It may also provide hints on Umar ibn al-Khattab's assassination

Nov 19, 2008 09:41 GMT  ·  By

A carving made by an ancient Arabic traveler on a red limestone block more than 1,300 years ago may provide new insight on an ardent topic related to the Qur'an (or Koran, as it is better known), the sacred book of the Muslims. Namely, since the inscription contains diacritical marks, it indicates that these kinds of marks were actually in use by the time the Qur'an was written, although the book does not contain them. This aspect, which has been widely disputed for hundreds of years, is now seen in a new light.

The text of the inscription, as it was interpreted by modern scholars, reads, "In the name of Allah / I, Zuhayr, wrote (this) at the time 'Umar died / year four / And twenty". The diacritical marks (accents, umlauts, tildes, cedillas, etc.) help distinguish one word from another, possibly with a completely different meaning. The carving was discovered to the northwest of Saudi Arabia by Ali ibn Ibrahim Ghabban, a member of Riyadh's Supreme Commission for Tourism in the Kingdom of Saudi Arabia, together with his wife, and was dated to 644 AD.

 

Robert Hoyland, a professor of Arabic and Middle East Studies from the University of St.

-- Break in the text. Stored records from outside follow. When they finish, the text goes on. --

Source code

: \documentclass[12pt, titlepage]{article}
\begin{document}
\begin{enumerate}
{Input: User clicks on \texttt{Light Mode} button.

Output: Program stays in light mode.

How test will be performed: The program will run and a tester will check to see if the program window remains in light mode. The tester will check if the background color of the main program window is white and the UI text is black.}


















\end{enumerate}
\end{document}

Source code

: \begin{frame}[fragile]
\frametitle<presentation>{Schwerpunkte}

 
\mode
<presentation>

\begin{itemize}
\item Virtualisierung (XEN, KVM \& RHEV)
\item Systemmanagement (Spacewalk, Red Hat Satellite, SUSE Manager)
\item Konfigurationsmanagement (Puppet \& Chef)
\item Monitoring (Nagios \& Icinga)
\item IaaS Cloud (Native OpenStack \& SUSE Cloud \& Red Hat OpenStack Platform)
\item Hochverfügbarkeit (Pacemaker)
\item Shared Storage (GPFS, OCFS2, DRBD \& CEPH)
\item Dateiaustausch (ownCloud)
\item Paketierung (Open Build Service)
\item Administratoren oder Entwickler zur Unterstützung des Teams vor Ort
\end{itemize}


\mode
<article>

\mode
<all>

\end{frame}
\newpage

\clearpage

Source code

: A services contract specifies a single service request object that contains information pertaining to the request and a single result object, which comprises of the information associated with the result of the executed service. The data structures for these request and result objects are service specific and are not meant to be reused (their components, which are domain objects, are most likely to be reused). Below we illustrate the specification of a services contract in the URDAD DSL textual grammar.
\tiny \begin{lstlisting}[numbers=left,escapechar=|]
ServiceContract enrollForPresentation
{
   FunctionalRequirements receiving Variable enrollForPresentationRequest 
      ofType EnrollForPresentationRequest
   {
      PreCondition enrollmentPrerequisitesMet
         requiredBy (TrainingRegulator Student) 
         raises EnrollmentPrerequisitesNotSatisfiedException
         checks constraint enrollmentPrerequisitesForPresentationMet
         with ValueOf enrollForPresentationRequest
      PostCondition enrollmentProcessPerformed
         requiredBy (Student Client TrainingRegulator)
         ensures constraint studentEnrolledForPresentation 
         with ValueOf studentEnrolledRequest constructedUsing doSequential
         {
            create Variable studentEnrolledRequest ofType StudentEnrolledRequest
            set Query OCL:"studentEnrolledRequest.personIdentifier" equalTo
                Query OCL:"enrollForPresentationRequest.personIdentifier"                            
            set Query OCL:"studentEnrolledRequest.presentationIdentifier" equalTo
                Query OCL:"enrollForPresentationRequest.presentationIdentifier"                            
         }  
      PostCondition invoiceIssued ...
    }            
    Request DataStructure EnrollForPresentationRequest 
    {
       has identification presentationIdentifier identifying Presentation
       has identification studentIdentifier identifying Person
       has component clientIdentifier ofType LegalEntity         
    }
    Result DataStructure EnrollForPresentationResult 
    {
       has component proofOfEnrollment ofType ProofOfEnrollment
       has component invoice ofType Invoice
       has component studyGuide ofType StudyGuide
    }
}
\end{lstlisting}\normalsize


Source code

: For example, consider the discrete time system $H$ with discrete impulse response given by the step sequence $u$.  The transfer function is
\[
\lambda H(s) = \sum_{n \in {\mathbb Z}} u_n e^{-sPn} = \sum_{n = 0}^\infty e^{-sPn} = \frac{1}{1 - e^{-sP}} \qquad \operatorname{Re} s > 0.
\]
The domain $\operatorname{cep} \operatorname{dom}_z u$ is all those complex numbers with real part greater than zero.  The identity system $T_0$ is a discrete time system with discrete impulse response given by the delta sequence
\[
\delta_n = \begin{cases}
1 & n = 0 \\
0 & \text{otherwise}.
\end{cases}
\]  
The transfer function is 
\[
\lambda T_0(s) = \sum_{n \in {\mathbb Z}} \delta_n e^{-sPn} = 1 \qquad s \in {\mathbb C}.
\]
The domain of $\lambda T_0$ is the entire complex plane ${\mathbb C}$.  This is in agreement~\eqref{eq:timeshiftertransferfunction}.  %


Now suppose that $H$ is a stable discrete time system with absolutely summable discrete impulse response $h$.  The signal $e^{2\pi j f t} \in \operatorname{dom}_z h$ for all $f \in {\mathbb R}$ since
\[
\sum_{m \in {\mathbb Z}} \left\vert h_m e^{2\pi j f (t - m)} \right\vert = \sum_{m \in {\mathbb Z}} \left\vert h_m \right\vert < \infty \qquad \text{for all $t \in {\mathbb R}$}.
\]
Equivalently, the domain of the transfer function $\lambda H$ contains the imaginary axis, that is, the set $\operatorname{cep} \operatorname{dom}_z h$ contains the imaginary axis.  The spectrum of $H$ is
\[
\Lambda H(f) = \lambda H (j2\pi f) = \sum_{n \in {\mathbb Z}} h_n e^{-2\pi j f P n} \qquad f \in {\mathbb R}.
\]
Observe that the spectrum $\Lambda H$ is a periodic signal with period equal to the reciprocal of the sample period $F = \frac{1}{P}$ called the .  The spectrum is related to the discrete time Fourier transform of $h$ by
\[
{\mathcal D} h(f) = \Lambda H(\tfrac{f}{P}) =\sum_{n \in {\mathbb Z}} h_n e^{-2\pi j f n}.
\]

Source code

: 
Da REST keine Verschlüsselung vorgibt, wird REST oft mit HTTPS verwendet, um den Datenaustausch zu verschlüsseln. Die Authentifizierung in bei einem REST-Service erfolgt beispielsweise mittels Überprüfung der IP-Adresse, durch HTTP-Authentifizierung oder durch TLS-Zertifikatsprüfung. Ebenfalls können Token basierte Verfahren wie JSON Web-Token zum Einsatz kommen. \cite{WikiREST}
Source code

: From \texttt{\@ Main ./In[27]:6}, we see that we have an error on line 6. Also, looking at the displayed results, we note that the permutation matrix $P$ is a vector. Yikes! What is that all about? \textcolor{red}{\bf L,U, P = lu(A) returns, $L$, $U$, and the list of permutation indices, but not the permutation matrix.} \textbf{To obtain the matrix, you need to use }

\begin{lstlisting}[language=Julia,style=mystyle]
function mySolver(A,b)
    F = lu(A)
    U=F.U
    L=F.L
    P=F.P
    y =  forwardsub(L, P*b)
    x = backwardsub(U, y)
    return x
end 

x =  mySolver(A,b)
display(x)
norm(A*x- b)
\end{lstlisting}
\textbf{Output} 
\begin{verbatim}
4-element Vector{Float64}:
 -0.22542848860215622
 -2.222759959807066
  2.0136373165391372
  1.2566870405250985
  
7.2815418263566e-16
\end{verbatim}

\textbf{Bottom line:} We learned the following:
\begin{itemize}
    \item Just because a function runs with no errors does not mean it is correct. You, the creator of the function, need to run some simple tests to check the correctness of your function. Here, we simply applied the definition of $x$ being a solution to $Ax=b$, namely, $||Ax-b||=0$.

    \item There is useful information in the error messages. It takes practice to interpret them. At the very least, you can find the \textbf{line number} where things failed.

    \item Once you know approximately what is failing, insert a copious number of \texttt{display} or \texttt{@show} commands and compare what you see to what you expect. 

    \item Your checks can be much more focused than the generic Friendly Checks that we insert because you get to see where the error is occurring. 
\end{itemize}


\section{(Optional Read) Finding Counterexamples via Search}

Andrews, Scotland, explained the importance of the finding for Discovery News, "Whether the Qur'an was originally written in a script that contained diacritical marks is very important because Western Qur'an scholars generally say that it wasn't and therefore feel free to make some amendments to the Qur'anic text by changing the diacritical marks to give it a different meaning, which is, of course, very unpopular with modern Muslim scholars and Muslims in general, who mostly feel that the Qur'anic text they use is the original text revealed to Muhammad by God".

 

Chronologically speaking, the carving is the first Islamic text found and the second Arabic text, indicating that a marking system was already in place, predating the first Qur'an copies (652-680 AD). This leads Ghabban to conclude that Muhammad's followers "stripped Qur'ans of diacritical marks" so the Muslims would be able "to read the Qur'an as it was revealed to Muhammad in the various dialects of the Arabs, and allowing the skeleton of the word to bear all the meanings which appear in it".

 

For a better comprehension of the diacritical markings' role, the same unmarked sentence could be both interpreted as "I took with my whole hands," or "I took with my fingertips". The inscription also sheds new light on the time the assassination of the famous Islamic leader Umar ibn al-Khattab took place. As historical data has it, he was stabbed by a Persian soldier while he was amid a crowd attending the caliph's prayers. Perhaps Zuhayr was also there and wrote that it happened in "four and twenty," meaning 644 AD.